A contract can be either express or implied. The terms and conditions of an express contract are explicitly declared in words, either orally or in written format, at the time of making. Implied contracts lack these explicitly declared terms, but can be inferred from the circumstances and conduct of the parties. You can understand the concept of an implied contract, from the following examples.

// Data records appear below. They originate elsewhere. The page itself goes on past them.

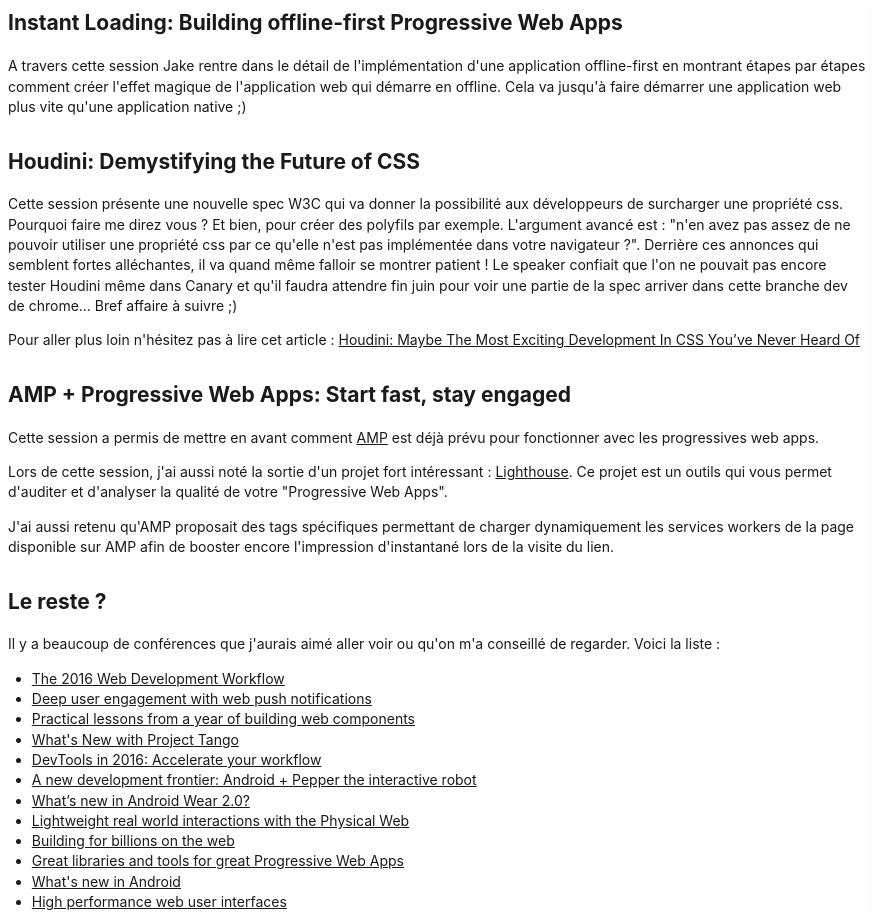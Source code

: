 ## Instant Loading: Building offline-first Progressive Web Apps

<iframe width="560" height="315" src="https://www.youtube.com/embed/cmGr0RszHc8" frameborder="0" allowfullscreen></iframe>

A travers cette session Jake rentre dans le détail de l'implémentation d'une application offline-first en montrant étapes par étapes comment créer l'effet magique de l'application web qui démarre en offline. Cela va jusqu'à faire démarrer une application web plus vite qu'une application native ;)

## Houdini: Demystifying the Future of CSS 

<iframe width="560" height="315" src="https://www.youtube.com/embed/sE3ttkP15f8" frameborder="0" allowfullscreen></iframe>

Cette session présente une nouvelle spec W3C qui va donner la possibilité aux développeurs de surcharger une propriété css. Pourquoi faire me direz vous ? Et bien, pour créer des polyfils par exemple. L'argument avancé est : "n'en avez pas assez de ne pouvoir utiliser une propriété css par ce qu'elle n'est pas implémentée dans votre navigateur ?". Derrière ces annonces qui semblent fortes alléchantes, il va quand même falloir se montrer patient !  Le speaker confiait que l'on ne pouvait pas encore tester Houdini même dans Canary et qu'il faudra attendre fin juin pour voir une partie de la spec arriver dans cette branche dev de chrome... Bref affaire à suivre ;)

Pour aller plus loin n'hésitez pas à lire cet article : [Houdini: Maybe The Most Exciting Development In CSS You’ve Never Heard Of](https://www.smashingmagazine.com/2016/03/houdini-maybe-the-most-exciting-development-in-css-youve-never-heard-of/)

## AMP + Progressive Web Apps: Start fast, stay engaged

<iframe width="560" height="315" src="https://www.youtube.com/embed/a5X_Ot-R6lo" frameborder="0" allowfullscreen></iframe>

Cette session a permis de mettre en avant comment [AMP](https://www.ampproject.org/) est déjà prévu pour fonctionner avec les progressives web apps.

Lors de cette session, j'ai aussi noté la sortie d'un projet fort intéressant : [Lighthouse](https://github.com/GoogleChrome/Lighthouse). Ce projet est un outils qui vous permet d'auditer et d'analyser la qualité de votre "Progressive Web Apps".

J'ai aussi retenu qu'AMP proposait des tags spécifiques permettant de charger dynamiquement les services workers de la page disponible sur AMP afin de booster encore l'impression d'instantané lors de la visite du lien.


## Le reste ?

Il y a beaucoup de conférences que j'aurais aimé aller voir ou qu'on m'a conseillé de regarder.  Voici la liste : 

* [The 2016 Web Development Workflow](https://www.youtube.com/watch?v=sGsA7oKoQhI)
* [Deep user engagement with web push notifications](https://www.youtube.com/watch?v=_dXBibRO0SM)
* [Practical lessons from a year of building web components](https://www.youtube.com/watch?v=zfQoleQEa4w)
* [What's New with Project Tango](https://www.youtube.com/watch?v=yvgPrZNp4So)
* [DevTools in 2016: Accelerate your workflow](https://www.youtube.com/watch?v=x8u0n4dT-WI)
* [A new development frontier: Android + Pepper the interactive robot](https://www.youtube.com/watch?v=Jd96g8vBUWk)
* [What’s new in Android Wear 2.0?](https://www.youtube.com/watch?v=L_Z3gSXGsyI)
* [Lightweight real world interactions with the Physical Web](https://www.youtube.com/watch?v=vyfy7AdPk2g)
* [Building for billions on the web](https://www.youtube.com/watch?v=E6hGubMkNfM)
* [Great libraries and tools for great Progressive Web Apps](https://www.youtube.com/watch?v=Use459WBeWc)
* [What's new in Android](https://www.youtube.com/watch?v=B08iLAtS3AQ)
* [High performance web user interfaces](https://www.youtube.com/watch?v=thNyy5eYfbc)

Implied-in-fact Contract: You are taking your car to a repair shop for fixing some dents. While you expect the mechanic to do the work perfectly, the mechanic expects you to pay for his work. It is very rare to find a written agreement between a car owner and a mechanic, under such circumstances. Even though there is no formal agreement, there exists an implied contract between the two. This type of contract is also known as implied-in-fact contract. Implied contract of employment is nothing other than an agreement inferred from the conduct of the employee, or from the circumstances. For example, if the agreement of employment contract does not provide any specific condition for removal of the employee, it can be inferred that he has been hired for lifelong work. So, this type of contract is inferred from the facts and circumstances of the specific case, and is termed implied-in-fact contract.

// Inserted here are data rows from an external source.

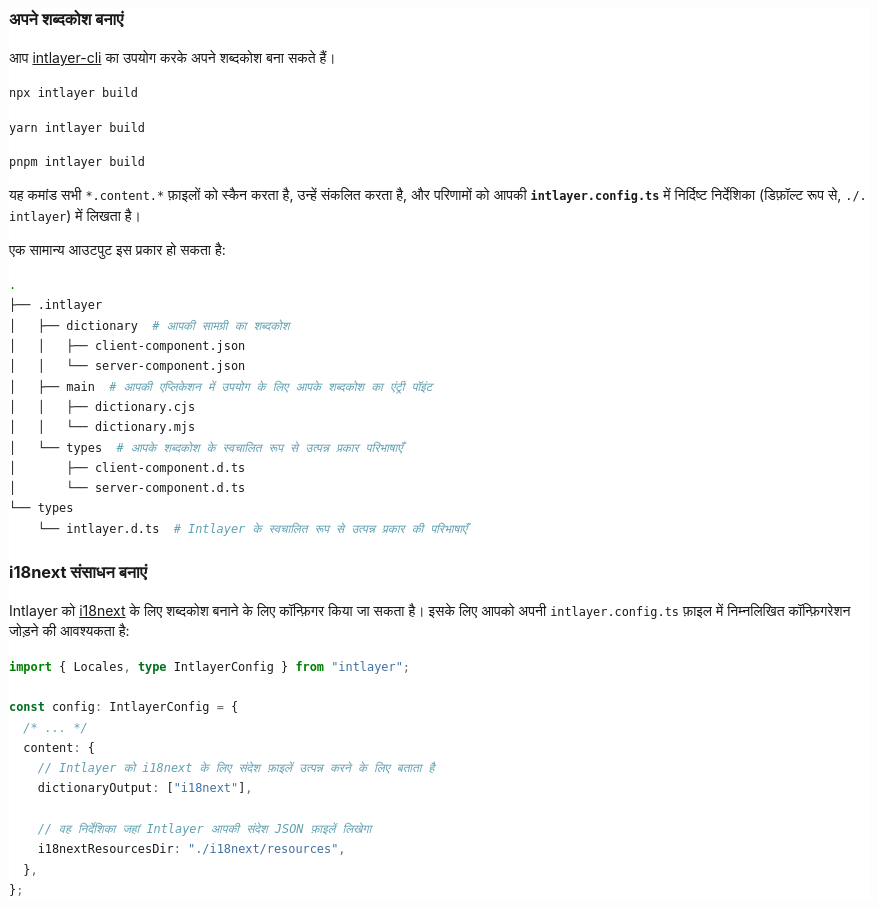 ### अपने शब्दकोश बनाएं

आप [intlayer-cli](https://github.com/aymericzip/intlayer/blob/main/packages/intlayer-cli/readme.md) का उपयोग करके अपने शब्दकोश बना सकते हैं।

```bash packageManager="npm"
npx intlayer build
```

```bash packageManager="yarn"
yarn intlayer build
```

```bash packageManager="pnpm"
pnpm intlayer build
```

यह कमांड सभी `*.content.*` फ़ाइलों को स्कैन करता है, उन्हें संकलित करता है, और परिणामों को आपकी **`intlayer.config.ts`** में निर्दिष्ट निर्देशिका (डिफ़ॉल्ट रूप से, `./.intlayer`) में लिखता है।

एक सामान्य आउटपुट इस प्रकार हो सकता है:

```bash
.
├── .intlayer
│   ├── dictionary  # आपकी सामग्री का शब्दकोश
│   │   ├── client-component.json
│   │   └── server-component.json
│   ├── main  # आपकी एप्लिकेशन में उपयोग के लिए आपके शब्दकोश का एंट्री पॉइंट
│   │   ├── dictionary.cjs
│   │   └── dictionary.mjs
│   └── types  # आपके शब्दकोश के स्वचालित रूप से उत्पन्न प्रकार परिभाषाएँ
│       ├── client-component.d.ts
│       └── server-component.d.ts
└── types
    └── intlayer.d.ts  # Intlayer के स्वचालित रूप से उत्पन्न प्रकार की परिभाषाएँ
```

### i18next संसाधन बनाएं

Intlayer को [i18next](https://www.i18next.com/) के लिए शब्दकोश बनाने के लिए कॉन्फ़िगर किया जा सकता है। इसके लिए आपको अपनी `intlayer.config.ts` फ़ाइल में निम्नलिखित कॉन्फ़िगरेशन जोड़ने की आवश्यकता है:

```typescript fileName="intlayer.config.ts" codeFormat="typescript"
import { Locales, type IntlayerConfig } from "intlayer";

const config: IntlayerConfig = {
  /* ... */
  content: {
    // Intlayer को i18next के लिए संदेश फ़ाइलें उत्पन्न करने के लिए बताता है
    dictionaryOutput: ["i18next"],

    // वह निर्देशिका जहां Intlayer आपकी संदेश JSON फ़ाइलें लिखेगा
    i18nextResourcesDir: "./i18next/resources",
  },
};
```
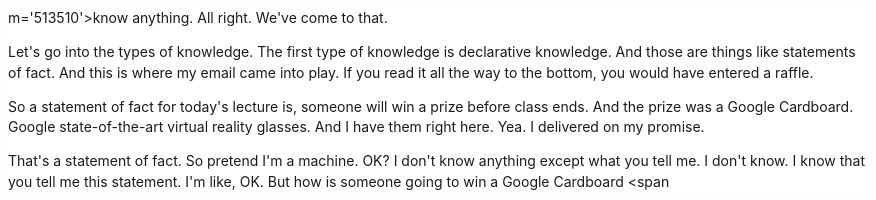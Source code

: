   m='513510'>know</span> <span m='513690'>anything.</span> <span
  m='514500'>All</span> <span m='514559'>right.</span> <span
  m='515220'>We've</span> <span m='515340'>come</span> <span
  m='515520'>to</span> <span m='515610'>that.</span> </p><p><span
  m='520059'>Let's</span> <span m='520809'>go</span> <span
  m='520960'>into</span> <span m='521230'>the</span> <span
  m='521380'>types</span> <span m='521740'>of</span> <span
  m='521860'>knowledge.</span> <span m='524320'>The</span> <span
  m='524410'>first</span> <span m='525070'>type</span> <span
  m='525280'>of</span> <span m='525400'>knowledge</span> <span
  m='526060'>is</span> <span m='526210'>declarative</span> <span
  m='526720'>knowledge.</span> <span m='528220'>And</span> <span
  m='528340'>those</span> <span m='528550'>are</span> <span
  m='528640'>things</span> <span m='528940'>like</span> <span
  m='529210'>statements</span> <span m='529690'>of</span> <span
  m='529780'>fact.</span> <span m='530730'>And</span> <span
  m='530890'>this</span> <span m='531040'>is</span> <span
  m='531160'>where</span> <span m='532000'>my</span> <span
  m='532120'>email</span> <span m='532420'>came</span> <span
  m='532630'>into</span> <span m='532810'>play.</span> <span
  m='533080'>If</span> <span m='533200'>you</span> <span m='533290'>read</span>
  <span m='533470'>it</span> <span m='533530'>all</span> <span
  m='533710'>the</span> <span m='533770'>way</span> <span m='533860'>to</span>
  <span m='533980'>the</span> <span m='534070'>bottom,</span> <span
  m='535500'>you</span> <span m='535660'>would</span> <span
  m='535770'>have</span> <span m='535900'>entered</span> <span
  m='536230'>a</span> <span m='536290'>raffle.</span> </p><p><span
  m='537960'>So</span> <span m='538120'>a</span> <span
  m='538150'>statement</span> <span m='538480'>of</span> <span
  m='538540'>fact</span> <span m='539110'>for</span> <span
  m='539290'>today's</span> <span m='539560'>lecture</span> <span
  m='539890'>is,</span> <span m='540040'>someone</span> <span
  m='540400'>will</span> <span m='540550'>win</span> <span m='541180'>a</span>
  <span m='541240'>prize</span> <span m='542350'>before</span> <span
  m='542590'>class</span> <span m='542950'>ends.</span> <span
  m='543280'>And</span> <span m='543430'>the</span> <span
  m='543520'>prize</span> <span m='543850'>was</span> <span m='544220'>a</span>
  <span m='544290'>Google</span> <span m='544480'>Cardboard.</span> <span
  m='546820'>Google</span> <span m='547040'>state-of-the-art</span> <span
  m='548710'>virtual</span> <span m='549010'>reality</span> <span
  m='549430'>glasses.</span> <span m='549890'>And</span> <span
  m='549970'>I</span> <span m='550030'>have</span> <span m='550280'>them</span>
  <span m='550500'>right here.</span> <span m='554400'>Yea.</span> <span
  m='555950'>I</span> <span m='556040'>delivered</span> <span
  m='556430'>on</span> <span m='556550'>my</span> <span
  m='556700'>promise.</span> </p><p><span m='558650'>That's</span> <span
  m='558860'>a</span> <span m='558920'>statement</span> <span
  m='559280'>of</span> <span m='559340'>fact.</span> <span m='560770'>So</span>
  <span m='560930'>pretend</span> <span m='561320'>I'm</span> <span
  m='561470'>a</span> <span m='561530'>machine.</span> <span
  m='562600'>OK?</span> <span m='563480'>I</span> <span m='563600'>don't</span>
  <span m='563750'>know</span> <span m='563930'>anything</span> <span
  m='564500'>except</span> <span m='565910'>what</span> <span
  m='566030'>you</span> <span m='566120'>tell</span> <span m='566300'>me.</span>
  <span m='566990'>I</span> <span m='567080'>don't</span> <span
  m='567260'>know.</span> <span m='568100'>I</span> <span m='568220'>know</span>
  <span m='568610'>that</span> <span m='569240'>you</span> <span
  m='569340'>tell</span> <span m='569520'>me</span> <span m='569630'>this</span>
  <span m='569720'>statement.</span> <span m='570320'>I'm</span> <span
  m='570440'>like,</span> <span m='570720'>OK.</span> <span
  m='572030'>But</span> <span m='572270'>how</span> <span m='572510'>is</span>
  <span m='572600'>someone</span> <span m='572900'>going</span> <span
  m='573020'>to</span> <span m='573080'>win</span> <span m='573290'>a</span>
  <span m='573320'>Google</span> <span m='573590'>Cardboard</span> <span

Implied-in-law Contract: There is one more type of implied contract, which is not actually considered a contract. That is quasi contract, which is otherwise termed as a contract implied in law. This is not a contract, but can be considered as one, by the court, as a remedy to the aggrieved party, and to prevent unjust enrichment of the defendant, at the cost of the plaintiff. This can be explained with an example. A is knocked down by a car, and is found by B. B takes the unconscious A to the doctor C, who offers treatment. Once he regains his health, A may refuse to pay C, stating that there is no agreement between them. In such cases, the doctrine of quasi contract can be applied by the court, and order the person who has received unjust enrichment to pay the aggrieved party. Here, the remedial measure is imposed by the court, for the sake of justice. So, it is termed implied-in-law contract.
Though both types of implied contract lack explicit terms and conditions, they are different in their own way. An implied-in-fact contract can be inferred by the court, from the circumstances and conduct of the parties. An implied-in-law contract is one that is imposed by the court, as a remedy to the aggrieved party. Such a contract is inferred by the court, for the sole purpose of providing justice.
Breach of Implied Contract
In general, implied contracts are legally enforceable; but, it is very difficult to prove the existence of such a contract. As the terms and conditions have to be inferred from the circumstances of the case, and the conduct of the parties, the aggrieved party has to struggle hard to prove an implied contract. ‘Breach’ is a much wider term that includes a violation of law, obligation, or promise. The term ‘breach’ is not restricted to the violation of promises, that are explicitly stated in a contract. So, an implied contract is also enforceable by law.